The government has also written to aluminium maker NALCO , asking it to buy back 25 percent of its shares from the government worth 32.5 billion rupees ($478 million).
NALCO Chairman Tapan Kumar Chand told Reuters on Tuesday the company would likely appoint state-controlled SBI to advise it before a board meeting on Feb. 11 to consider the government's request.
Coal Secretary Anil Swarup declined to comment on the Coal India buyback and so did Finance Ministry spokesman D.S. Malik. But the source cited above said a decision would be taken by the company's board in a few days.
A Coal India spokesman could not be immediately reached for comment.

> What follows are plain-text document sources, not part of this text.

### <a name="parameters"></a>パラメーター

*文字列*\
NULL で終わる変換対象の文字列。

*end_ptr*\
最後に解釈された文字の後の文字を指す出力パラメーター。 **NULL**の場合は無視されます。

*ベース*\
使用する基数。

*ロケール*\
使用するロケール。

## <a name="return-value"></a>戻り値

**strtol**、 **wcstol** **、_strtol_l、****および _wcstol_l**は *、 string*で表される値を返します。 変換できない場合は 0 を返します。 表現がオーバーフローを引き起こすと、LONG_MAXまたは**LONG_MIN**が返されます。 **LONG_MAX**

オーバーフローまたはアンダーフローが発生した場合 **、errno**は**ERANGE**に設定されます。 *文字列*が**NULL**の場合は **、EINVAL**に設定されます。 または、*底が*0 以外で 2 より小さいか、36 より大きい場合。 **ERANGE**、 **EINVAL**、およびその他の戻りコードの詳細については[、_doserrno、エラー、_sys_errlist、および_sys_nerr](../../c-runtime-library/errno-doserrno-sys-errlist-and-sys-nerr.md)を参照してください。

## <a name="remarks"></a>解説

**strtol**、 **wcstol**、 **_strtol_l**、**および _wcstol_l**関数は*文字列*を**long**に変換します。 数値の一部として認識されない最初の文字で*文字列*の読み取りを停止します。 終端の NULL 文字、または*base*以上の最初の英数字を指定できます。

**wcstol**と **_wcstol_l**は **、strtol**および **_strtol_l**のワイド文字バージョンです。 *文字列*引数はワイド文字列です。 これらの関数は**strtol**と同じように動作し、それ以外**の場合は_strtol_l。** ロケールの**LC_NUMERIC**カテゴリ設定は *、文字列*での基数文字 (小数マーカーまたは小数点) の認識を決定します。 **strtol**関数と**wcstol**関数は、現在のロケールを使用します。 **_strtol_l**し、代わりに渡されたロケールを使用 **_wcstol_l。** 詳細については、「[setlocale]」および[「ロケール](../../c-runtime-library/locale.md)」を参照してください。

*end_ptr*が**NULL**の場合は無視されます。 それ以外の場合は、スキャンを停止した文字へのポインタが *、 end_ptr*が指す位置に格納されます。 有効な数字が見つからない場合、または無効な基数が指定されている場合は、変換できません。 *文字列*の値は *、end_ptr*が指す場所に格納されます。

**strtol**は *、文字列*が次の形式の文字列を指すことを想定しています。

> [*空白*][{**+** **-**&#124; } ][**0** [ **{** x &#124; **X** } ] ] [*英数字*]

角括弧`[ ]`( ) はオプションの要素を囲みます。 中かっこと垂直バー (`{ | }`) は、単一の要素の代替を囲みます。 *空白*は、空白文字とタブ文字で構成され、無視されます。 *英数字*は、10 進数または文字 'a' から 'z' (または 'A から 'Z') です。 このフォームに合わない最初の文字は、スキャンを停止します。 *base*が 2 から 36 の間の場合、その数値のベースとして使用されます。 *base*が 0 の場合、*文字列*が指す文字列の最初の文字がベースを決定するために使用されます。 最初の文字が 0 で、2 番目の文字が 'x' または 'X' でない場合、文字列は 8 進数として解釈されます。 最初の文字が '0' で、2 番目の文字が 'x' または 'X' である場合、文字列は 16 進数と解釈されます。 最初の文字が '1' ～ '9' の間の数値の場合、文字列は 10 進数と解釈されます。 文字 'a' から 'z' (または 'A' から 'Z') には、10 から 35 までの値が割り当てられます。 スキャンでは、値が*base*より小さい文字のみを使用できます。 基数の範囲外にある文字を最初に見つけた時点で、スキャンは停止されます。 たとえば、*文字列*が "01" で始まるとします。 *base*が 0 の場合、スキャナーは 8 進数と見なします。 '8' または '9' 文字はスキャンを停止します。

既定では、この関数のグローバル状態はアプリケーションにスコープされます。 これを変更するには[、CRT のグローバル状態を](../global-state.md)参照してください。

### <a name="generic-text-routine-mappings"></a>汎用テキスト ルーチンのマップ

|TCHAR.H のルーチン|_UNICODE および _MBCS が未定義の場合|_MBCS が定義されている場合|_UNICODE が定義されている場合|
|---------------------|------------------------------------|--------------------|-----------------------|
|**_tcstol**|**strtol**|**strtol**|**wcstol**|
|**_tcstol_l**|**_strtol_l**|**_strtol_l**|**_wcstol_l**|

The buybacks will help the government partly make up for a funds shortfall in its ambitious divestment target for state companies ahead of the federal budget later this month.
India's cabinet last year planned a slew of divestments in state-owned companies, including sales of 10 percent each in Coal India and NALCO. But the programme failed to get traction as a commodities downturn cut investor appetite.
The government currently owns 79.65 percent in Coal India, which has a market value of more than $30 billion, according to Thomson Reuters data. The request for buybacks would amount to a stake of more than 1 percent at current prices.
Coal India had more than $9 billion in cash and short-term investments as of the September quarter, according to Thomson Reuters data.
Still, a buyback would put pressure on the world's largest coal miner, which is fast burning through its cash horde as it expands aggressively to meet the government-set target of doubling output this decade.